After nearly an hour of searching in the water, officer Matthew Rush, along with a good Samaritan, got to her.
He pulled her to safety as another officer, Sergeant Mike Dellatore, directed him from a waiting boat.
"I located the child, pulled the child down out of the hull of the boat and then up out of the water where the child was turned over to [officers] on the boat," Rush told Florida Today.
"Usually incidents like this don't turn out like that. A boating accident that severe with that much damage could have been a lot worse. Air pocket in the boat and a life jacket I would say saved her life.
"Rewarding. It is. I've only been in Cocoa for nine years. We've seen a lot of things, unfortunately, that don't go very well so when you see one like that, I'll probably never forget that image of [Kennedy's mother] holding her child at Lee Wenner (Park)."

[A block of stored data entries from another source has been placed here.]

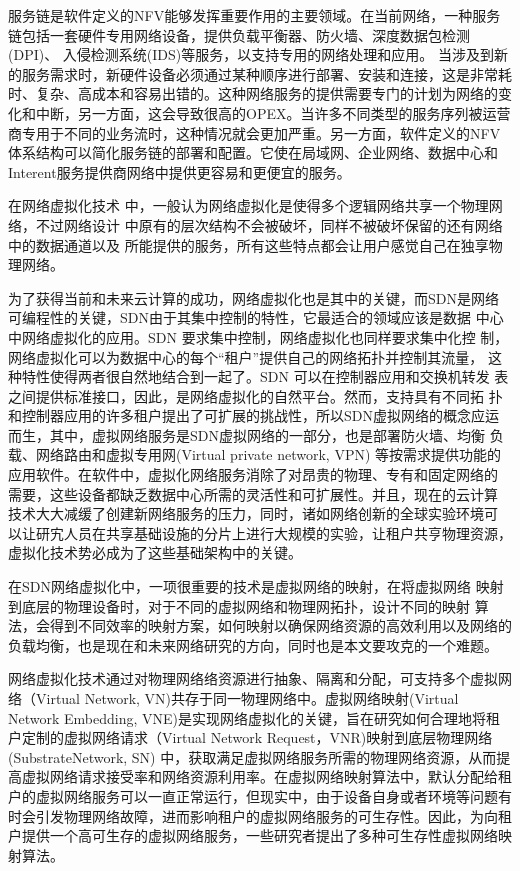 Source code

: 服务链是软件定义的NFV能够发挥重要作用的主要领域\cite{friis2009service,lemmens2007enhancing}。在当前网络，一种服务链包括一套硬件专用网络设备，提供负载平衡器、防火墙、深度数据包检测(DPI)、 入侵检测系统(IDS)等服务，以支持专用的网络处理和应用\cite{greenberg2005clean,tschudin2001selnet,joseph2008policy,santos2008bridging}。 当涉及到新的服务需求时，新硬件设备必须通过某种顺序进行部署、安装和连接，这是非常耗时、复杂、高成本和容易出错的。这种网络服务的提供需要专门的计划为网络的变化和中断，另一方面，这会导致很高的OPEX。当许多不同类型的服务序列被运营商专用于不同的业务流时，这种情况就会更加严重。另一方面，软件定义的NFV 体系结构可以简化服务链的部署和配置。它使在局域网、企业网络、数据中心和Interent服务提供商网络中提供更容易和更便宜的服务。


在网络虚拟化技术 中，一般认为网络虚拟化是使得多个逻辑网络共享一个物理网络，不过网络设计 中原有的层次结构不会被破坏，同样不被破坏保留的还有网络中的数据通道以及 所能提供的服务，所有这些特点都会让用户感觉自己在独享物理网络。

为了获得当前和未来云计算的成功，网络虚拟化也是其中的关键，而SDN是网络可编程性的关键，SDN由于其集中控制的特性，它最适合的领域应该是数据 中心中网络虚拟化的应用。SDN 要求集中控制，网络虚拟化也同样要求集中化控 制，网络虚拟化可以为数据中心的每个“租户”提供自己的网络拓扑并控制其流量， 这种特性使得两者很自然地结合到一起了。SDN 可以在控制器应用和交换机转发 表之间提供标准接口，因此，是网络虚拟化的自然平台。然而，支持具有不同拓 扑和控制器应用的许多租户提出了可扩展的挑战性，所以SDN虚拟网络的概念应运而生，其中，虚拟网络服务是SDN虚拟网络的一部分，也是部署防火墙、均衡 负载、网络路由和虚拟专用网(Virtual private network, VPN) 等按需求提供功能的 应用软件。在软件中，虚拟化网络服务消除了对昂贵的物理、专有和固定网络的 需要，这些设备都缺乏数据中心所需的灵活性和可扩展性。并且，现在的云计算 技术大大减缓了创建新网络服务的压力，同时，诸如网络创新的全球实验环境可 以让研宄人员在共享基础设施的分片上进行大规模的实验，让租户共亨物理资源， 虚拟化技术势必成为了这些基础架构中的关键。

在SDN网络虚拟化中，一项很重要的技术是虚拟网络的映射，在将虚拟网络 映射到底层的物理设备时，对于不同的虚拟网络和物理网拓扑，设计不同的映射 算法，会得到不同效率的映射方案，如何映射以确保网络资源的高效利用以及网络的负载均衡，也是现在和未来网络研究的方向，同时也是本文要攻克的一个难题。

网络虚拟化\cite{chowdhury2009network}技术通过对物理网络络资源进行抽象、隔离和分配，可支持多个虚拟网络（Virtual Network, VN)共存于同一物理网络中。虚拟网络映射\cite{fischer2013virtual}(Virtual Network Embedding, VNE)是实现网络虚拟化的关键，旨在研究如何合理地将租户定制的虚拟网络请求（Virtual Network Request，VNR)映射到底层物理网络 (SubstrateNetwork, SN) 中，获取满足虚拟网络服务所需的物理网络资源，从而提高虚拟网络请求接受率和网络资源利用率。在虚拟网络映射算法\cite{6,8}中，默认分配给租户的虚拟网络服务可以一直正常运行，但现实中，由于设备自身或者环境等问题有时会引发物理网络故障，进而影响租户的虚拟网络服务的可生存性。因此，为向租户提供一个高可生存的虚拟网络服务，一些研究者提出了多种可生存性虚拟网络映射算法\cite{herker2013survey}。

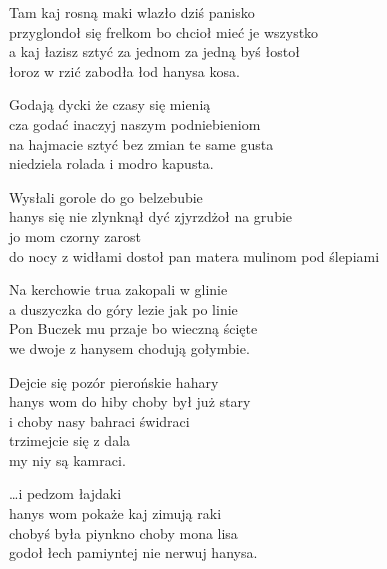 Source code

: \begin{text}
    Tam kaj rosną maki wlazło dziś panisko\\
    przyglondoł się frelkom bo chcioł mieć je wszystko\\
    a kaj łazisz sztyć za jednom za jedną byś łostoł\\
    łoroz w rzić zabodła łod hanysa kosa.

    Godają dycki że czasy się mienią\\
    cza godać inaczyj naszym podniebieniom\\
    na hajmacie sztyć bez zmian te same gusta\\
    niedziela rolada i modro kapusta.

    Wysłali gorole do go belzebubie\\
    hanys się nie zlynknął dyć zjyrzdżoł na grubie\\
    jo mom czorny zarost\\
    do nocy z widłami dostoł pan matera mulinom pod ślepiami

    Na kerchowie trua zakopali w glinie\\
    a duszyczka do góry lezie jak po linie\\
    Pon Buczek mu przaje bo wieczną ścięte\\
    we dwoje z hanysem chodują gołymbie.

    Dejcie się pozór pierońskie hahary\\
    hanys wom do hiby choby był już stary\\
    i choby nasy bahraci świdraci\\
    trzimejcie się z dala\\
    my niy są kamraci.

    …i pedzom łajdaki\\
    hanys wom pokaże kaj zimują raki\\
    chobyś była piynkno choby mona lisa\\
    godoł łech pamiyntej nie nerwuj hanysa.
\end{text}
\begin{chord}

\end{chord}
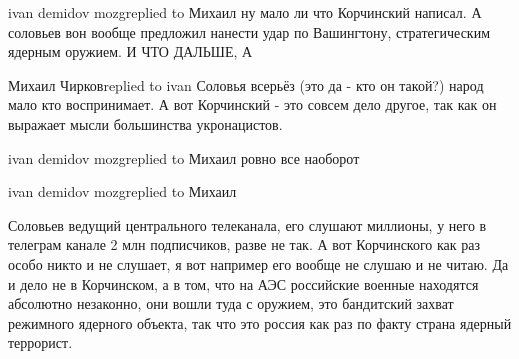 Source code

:  
 
 
 
 


ivan demidov mozgreplied to Михаил
ну мало ли что Корчинский написал. А соловьев вон вообще предложил нанести удар по Вашингтону, стратегическим ядерным оружием. И ЧТО ДАЛЬШЕ, А

Михаил Чирковreplied to ivan
Соловья всерьёз (это да - кто он такой?) народ мало кто воспринимает. 
А вот Корчинский - это совсем дело другое, так как он выражает мысли большинства укронацистов.

ivan demidov mozgreplied to Михаил
ровно все наоборот

ivan demidov mozgreplied to Михаил

Соловьев ведущий центрального телеканала, его слушают миллионы, у него в
телеграм канале 2 млн подписчиков, разве не так. А вот Корчинского как раз
особо никто и не слушает, я вот например его вообще не слушаю и не читаю. Да и
дело не в Корчинском, а в том, что на АЭС российские военные находятся
абсолютно незаконно, они вошли туда с оружием, это бандитский захват режимного
ядерного объекта, так что это россия как раз по факту страна ядерный террорист.
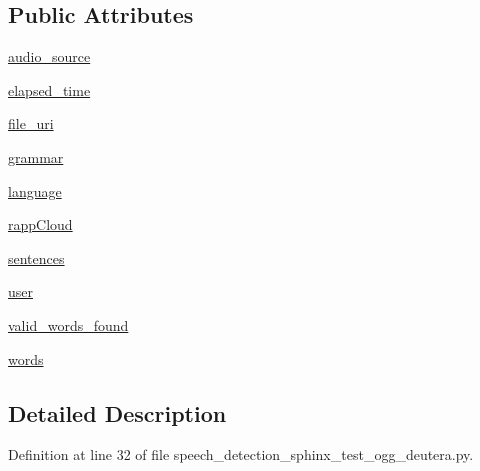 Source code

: \subsection*{Public Attributes}
\begin{DoxyCompactItemize}
\item 
\hyperlink{classspeech__detection__sphinx__test__ogg__deutera_1_1RappInterfaceTest_a2085d1faa183f97f93c927ecf46b678a}{audio\-\_\-source}
\item 
\hyperlink{classspeech__detection__sphinx__test__ogg__deutera_1_1RappInterfaceTest_a876679bcc4ed3a4459d014b86f1f16eb}{elapsed\-\_\-time}
\item 
\hyperlink{classspeech__detection__sphinx__test__ogg__deutera_1_1RappInterfaceTest_a01c21452c62b10a81447aba823f2ae23}{file\-\_\-uri}
\item 
\hyperlink{classspeech__detection__sphinx__test__ogg__deutera_1_1RappInterfaceTest_a8e220cd56217ff9b162a6b5ea4679163}{grammar}
\item 
\hyperlink{classspeech__detection__sphinx__test__ogg__deutera_1_1RappInterfaceTest_aaafd94174455fbbc3831cb36aa46eba5}{language}
\item 
\hyperlink{classspeech__detection__sphinx__test__ogg__deutera_1_1RappInterfaceTest_afc34b102783fd62a24a7f26311a56230}{rapp\-Cloud}
\item 
\hyperlink{classspeech__detection__sphinx__test__ogg__deutera_1_1RappInterfaceTest_a15e6db1efc70242896e89e06a3de9239}{sentences}
\item 
\hyperlink{classspeech__detection__sphinx__test__ogg__deutera_1_1RappInterfaceTest_a6ea5db18064764bd90a065a01c332516}{user}
\item 
\hyperlink{classspeech__detection__sphinx__test__ogg__deutera_1_1RappInterfaceTest_ad94b8f879ac28451caecb43b85a87f26}{valid\-\_\-words\-\_\-found}
\item 
\hyperlink{classspeech__detection__sphinx__test__ogg__deutera_1_1RappInterfaceTest_af669927ced20b9af9c26cc4e42d6a7c4}{words}
\end{DoxyCompactItemize}


\subsection{Detailed Description}


Definition at line 32 of file speech\-\_\-detection\-\_\-sphinx\-\_\-test\-\_\-ogg\-\_\-deutera.\-py.



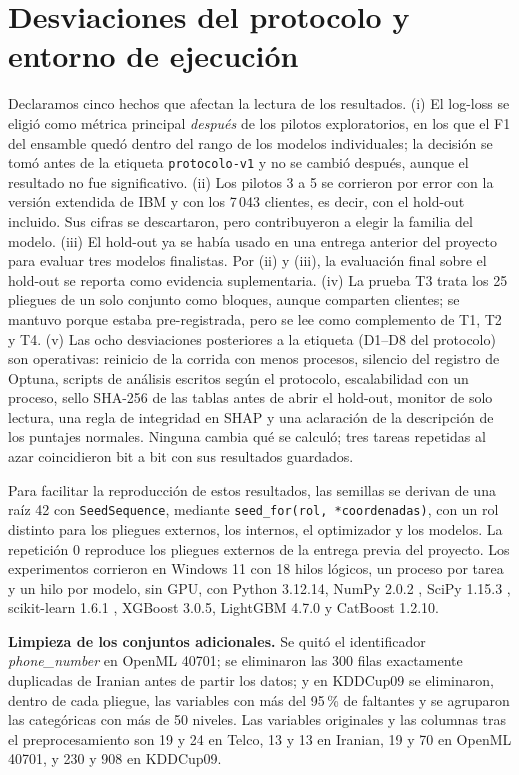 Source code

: \documentclass[11pt,a4paper]{article}
\begin{document}
\section{Desviaciones del protocolo y entorno de ejecución}\label{app:desviaciones}
Declaramos cinco hechos que afectan la lectura de los resultados. (i) El log-loss se eligió como métrica principal \emph{después} de los pilotos exploratorios, en los que el F1 del ensamble quedó dentro del rango de los modelos individuales; la decisión se tomó antes de la etiqueta \texttt{protocolo-v1} y no se cambió después, aunque el resultado no fue significativo. (ii) Los pilotos 3 a 5 se corrieron por error con la versión extendida de IBM y con los 7\,043 clientes, es decir, con el hold-out incluido. Sus cifras se descartaron, pero contribuyeron a elegir la familia del modelo. (iii) El hold-out ya se había usado en una entrega anterior del proyecto para evaluar tres modelos finalistas. Por (ii) y (iii), la evaluación final sobre el hold-out se reporta como evidencia suplementaria. (iv) La prueba T3 trata los 25 pliegues de un solo conjunto como bloques, aunque comparten clientes; se mantuvo porque estaba pre-registrada, pero se lee como complemento de T1, T2 y T4. (v) Las ocho desviaciones posteriores a la etiqueta (D1--D8 del protocolo) son operativas: reinicio de la corrida con menos procesos, silencio del registro de Optuna, scripts de análisis escritos según el protocolo, escalabilidad con un proceso, sello SHA-256 de las tablas antes de abrir el hold-out, monitor de solo lectura, una regla de integridad en SHAP y una aclaración de la descripción de los puntajes normales. Ninguna cambia qué se calculó; tres tareas repetidas al azar coincidieron bit a bit con sus resultados guardados.

Para facilitar la reproducción de estos resultados, las semillas se derivan de una raíz 42 con \texttt{SeedSequence}, mediante \texttt{seed\_for(rol, *coordenadas)}, con un rol distinto para los pliegues externos, los internos, el optimizador y los modelos. La repetición 0 reproduce los pliegues externos de la entrega previa del proyecto. Los experimentos corrieron en Windows 11 con 18 hilos lógicos, un proceso por tarea y un hilo por modelo, sin GPU, con Python 3.12.14, NumPy 2.0.2 \cite{harris2020}, SciPy 1.15.3 \cite{virtanen2020}, scikit-learn 1.6.1 \cite{pedregosa2011}, XGBoost 3.0.5, LightGBM 4.7.0 y CatBoost 1.2.10.

\textbf{Limpieza de los conjuntos adicionales.} Se quitó el identificador \emph{phone\_number} en OpenML 40701; se eliminaron las 300 filas exactamente duplicadas de Iranian antes de partir los datos; y en KDDCup09 se eliminaron, dentro de cada pliegue, las variables con más del 95\,\% de faltantes y se agruparon las categóricas con más de 50 niveles. Las variables originales y las columnas tras el preprocesamiento son 19 y 24 en Telco, 13 y 13 en Iranian, 19 y 70 en OpenML 40701, y 230 y 908 en KDDCup09.
\end{document}
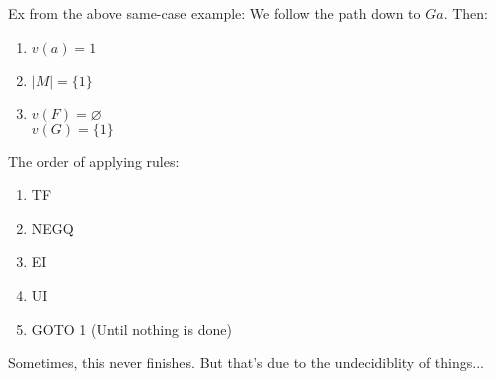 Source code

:Ex from the above same-case example: We follow the path down to $Ga$.
Then:
\begin{enumerate}
\item $v(a) = 1$ 
\item $|M| = \{1\}$
\item $v(F) = \varnothing$ \\
$v(G) = \{1\}$
\end{enumerate}

The order of applying rules:
\begin{enumerate}
\item TF
\item NEGQ
\item EI
\item UI
\item GOTO 1 (Until nothing is done)
\end{enumerate}

\begin{remark}
Sometimes, this never finishes. But that's due to the undecidiblity of things...
\end{remark}


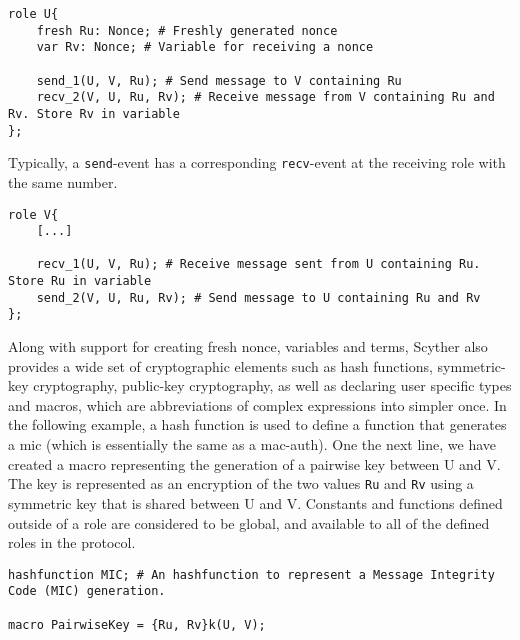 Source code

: \begin{lstlisting}
role U{
	fresh Ru: Nonce; # Freshly generated nonce
	var Rv: Nonce; # Variable for receiving a nonce
	
	send_1(U, V, Ru); # Send message to V containing Ru
	recv_2(V, U, Ru, Rv); # Receive message from V containing Ru and Rv. Store Rv in variable
};
\end{lstlisting}

Typically, a \texttt{send}-event has a corresponding \texttt{recv}-event at the receiving role with the same number.\newline

\begin{lstlisting}
role V{
	[...]
	
	recv_1(U, V, Ru); # Receive message sent from U containing Ru. Store Ru in variable
	send_2(V, U, Ru, Rv); # Send message to U containing Ru and Rv
};
\end{lstlisting}

Along with support for creating fresh nonce, variables and terms, Scyther also provides a wide set of cryptographic elements such as hash functions, symmetric-key cryptography, public-key cryptography, as well as declaring user specific types and macros, which are abbreviations of complex expressions into simpler once. In the following example, a hash function is used to define a function that generates a \gls{mic} (which is essentially the same as a \gls{mac-auth}). One the next line, we have created a macro representing the generation of a pairwise key between U and V. The key is represented as an encryption of the two values \texttt{Ru} and \texttt{Rv} using a symmetric key that is shared between U and V. Constants and functions defined outside of a role are considered to be global, and available to all of the defined roles in the protocol.\newline

\begin{lstlisting}
hashfunction MIC; # An hashfunction to represent a Message Integrity Code (MIC) generation.

macro PairwiseKey = {Ru, Rv}k(U, V);
\end{lstlisting}



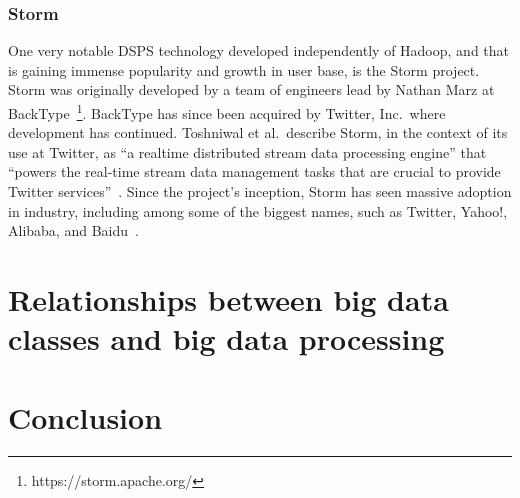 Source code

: \documentclass[a4paper,11pt]{article}
\begin{document}


\subsubsection{Storm} %
\label{ssub:storm}

One very notable DSPS technology developed independently of Hadoop, and that is gaining immense popularity and growth in
user base, is the Storm project. Storm was originally developed by a team of engineers lead by Nathan Marz at
BackType~\footnote{https://storm.apache.org/}. BackType has since been acquired by Twitter, Inc.\ where development has
continued. Toshniwal et al.\ describe Storm, in the context of its use at Twitter, as ``a realtime distributed stream
data processing engine'' that ``powers the real-time stream data management tasks that are crucial to provide Twitter
services''~\cite{toshniwal2014storm}. Since the project's inception, Storm has seen massive adoption in industry,
including among some of the biggest names, such as Twitter, Yahoo!, Alibaba, and Baidu~\cite{storm_users}.





\section{Relationships between big data classes and big data processing} %
\label{sec:relationships_between_big_data_classes_and_big_data_processing}



\section{Conclusion} %
\label{sec:conclusion}


\newpage



\end{document}
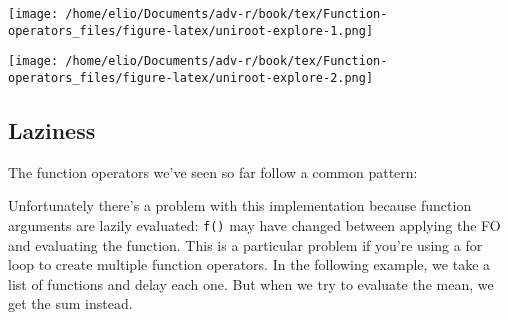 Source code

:\texttt{[image: /home/elio/Documents/adv-r/book/tex/Function-operators\_files/figure-latex/uniroot-explore-1.png]}

\begin{Shaded}
\begin{Highlighting}[]
 \NormalTok{); }\NormalTok{(} \NormalTok{, } \NormalTok{)}
\end{Highlighting}
\end{Shaded}

\texttt{[image: /home/elio/Documents/adv-r/book/tex/Function-operators\_files/figure-latex/uniroot-explore-2.png]}

\hypertarget{laziness}{%
\subsection{Laziness}\label{laziness}}

The function operators we've seen so far follow a common pattern:

\begin{Shaded}
\begin{Highlighting}[]
\StringTok{ }
\StringTok{ }
\NormalTok{  \}}
\NormalTok{\}}
\end{Highlighting}
\end{Shaded}

Unfortunately there's a problem with this implementation because
function arguments are lazily evaluated: \texttt{f()} may have changed
between applying the FO and evaluating the function. This is a
particular problem if you're using a for loop to create multiple
function operators. In the following example, we take a list of
functions and delay each one. But when we try to evaluate the mean, we
get the sum instead. 

\begin{Shaded}
\begin{Highlighting}[]
\StringTok{ }\NormalTok{(}

\StringTok{ }\NormalTok{(}\NormalTok{, }
 
\StringTok{ } \NormalTok{)}
\NormalTok{\}}
\OperatorTok{$}\NormalTok{(}\OperatorTok{:}\NormalTok{)}
\end{Highlighting}
\end{Shaded}

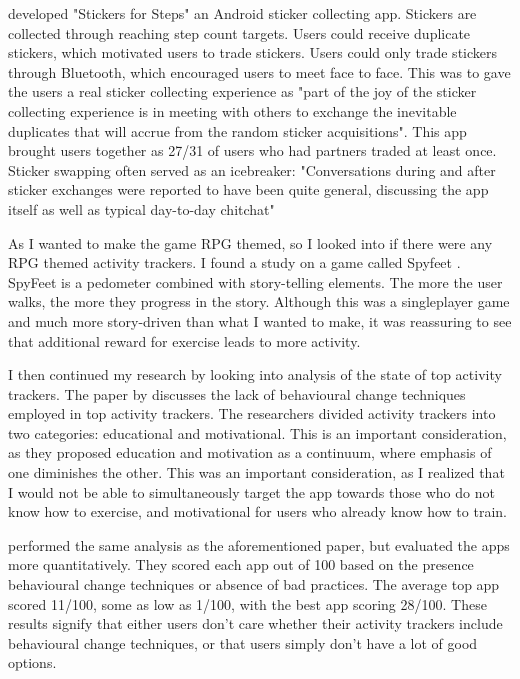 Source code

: \documentclass{l4proj}
\begin{document}
\citet{Stickers} developed "Stickers for Steps" an Android sticker collecting app. Stickers are collected through reaching step count targets. Users could receive duplicate stickers, which motivated users to trade stickers. Users could only trade stickers through Bluetooth, which encouraged users to meet face to face. This was to gave the users a real sticker collecting experience as "part of the joy of the sticker collecting experience is in meeting with others to exchange the inevitable duplicates that will accrue from the random sticker acquisitions". This app brought users together as 27/31 of users who had partners traded at least once. Sticker swapping often served as an icebreaker: "Conversations during and after sticker exchanges were reported to have been quite general, discussing the app itself as well as typical day-to-day chitchat"

As I wanted to make the game RPG themed, so I looked into if there were any RPG themed activity trackers. I found a study on a game called Spyfeet \citep{SpyFeet}. SpyFeet is a pedometer combined with story-telling elements. The more the user walks, the more they progress in the story. Although this was a singleplayer game and much more story-driven than what I wanted to make, it was reassuring to see that additional reward for exercise leads to more activity.

I then continued my research by looking into analysis of the state of top activity trackers. The paper by \citet{Behavior_change} discusses the lack of behavioural change techniques employed in top activity trackers. The researchers divided activity trackers into two categories: educational and motivational. This is an important consideration, as they proposed education and motivation as a continuum, where emphasis of one diminishes the other. This was an important consideration, as I realized that I would not be able to simultaneously target the app towards those who do not know how to exercise, and motivational for users who already know how to train.

\citet{AppsOfSteel} performed the same analysis as the aforementioned paper, but evaluated the apps more quantitatively. They scored each app out of 100 based on the presence behavioural change techniques or absence of bad practices. The average top app scored 11/100, some as low as 1/100, with the best app scoring 28/100. These results signify that either users don't care whether their activity trackers include behavioural change techniques, or that users simply don't have a lot of good options.
\end{document}

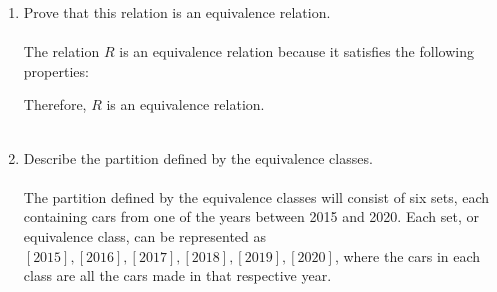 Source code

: \documentclass{amsart}
\theoremstyle{definition}
\theoremstyle{Exercise}
\theoremstyle{remark}
\theoremstyle{rule}
\numberwithin{equation}{section}
\begin{document}
	\begin{enumerate}[label=(\alph{*})]
		\item Prove that this relation is an equivalence relation. \\\\
			The relation $R$ is an equivalence relation because it satisfies the following
			properties: 

			Therefore, $R$ is an equivalence relation. \\\\

		\item Describe the partition defined by the equivalence classes. \\\\
			The partition defined by the equivalence classes will consist of six sets,
			each containing cars from one of the years between 2015 and 2020. Each set,
			or equivalence class, can be represented as
			$[2015], [2016], [2017], [2018], [2019], [2020]$, where the cars in each class
			are all the cars made in that respective year. \\\\
	\end{enumerate}
	\newpage
	~\\
\end{document}
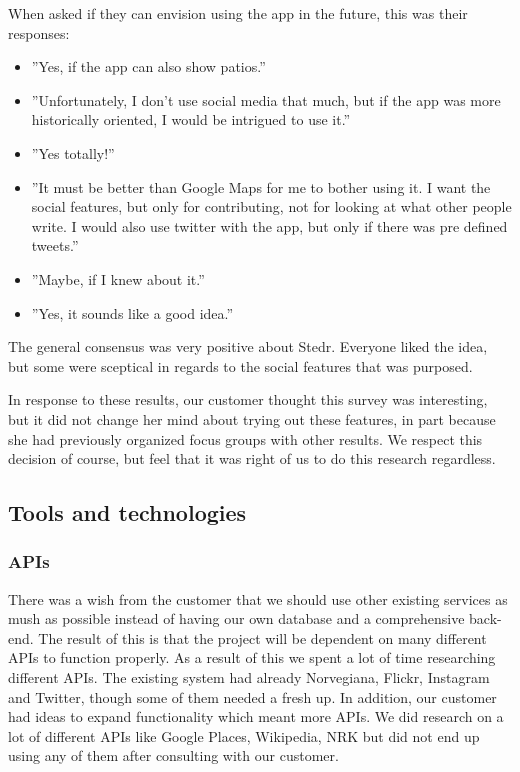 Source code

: 	When asked if they can envision using the app in the future, this was their responses:
\begin{itemize}
	\item ”Yes, if the app can also show patios.”
	\item ”Unfortunately, I don't use social media that much, but if the app was more historically oriented, I would be intrigued to use it.”
	\item ”Yes totally!”
	\item ”It must be better than Google Maps for me to bother using it. I want the social features, but only for contributing, not for looking at what other people write. I would also use twitter with the app, but only if there was pre defined tweets.”
	\item”Maybe, if I knew about it.”
	\item ”Yes, it sounds like a good idea.”
\end{itemize}

	The general consensus was very positive about Stedr. Everyone liked the idea, but some were sceptical in regards to the social features that was purposed.

	In response to these results, our customer thought this survey was interesting, but it did not change her mind about trying out these features, in part because she had previously organized focus groups with other results. We respect this decision of course, but feel that it was right of us to do this research regardless.
	
	\subsection{Tools and technologies}
	
		\subsubsection{APIs}
		

		There was a wish from the customer that we should use other existing services as mush as possible instead of having our own database and a comprehensive back-end. The result of this is that the project will be dependent on many different APIs to function properly. As a result of this we spent a lot of time researching different APIs. The existing system had already Norvegiana, Flickr, Instagram and Twitter, though some of them needed a fresh up. In addition, our customer had ideas to expand functionality which meant more APIs. We did research on a lot of different APIs like Google Places, Wikipedia, NRK but did not end up using any of them after consulting with our customer.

Dellatore's wife, Dora, a trauma nurse, was also on the boat as the pair had been out for dinner when they got a call to help.
She assessed the girl in the rescue boat.
"I just made sure she was breathing. She was awake crying, coughing," she said.
"I just wrapped her up as much as I could with the life vest and my body heat just kept her awake and comforted her until we got to the shore."
Tammy Bossard told Pittsburgh's Action News: "I had Charlotte in my hands still and the boat had flipped and I climbed on top of the boat and Brian was there and pulled me up. We heard Kennedy crying and we couldn't find her.
"God was with us."
Witness Dorothy Dixon said: "Mum and dad did everything they could."
Bossard's call to emergency services was played on Pittsburgh's Action News.
"I'm in the river, a boat crashed and i have a bbay underwater," she said.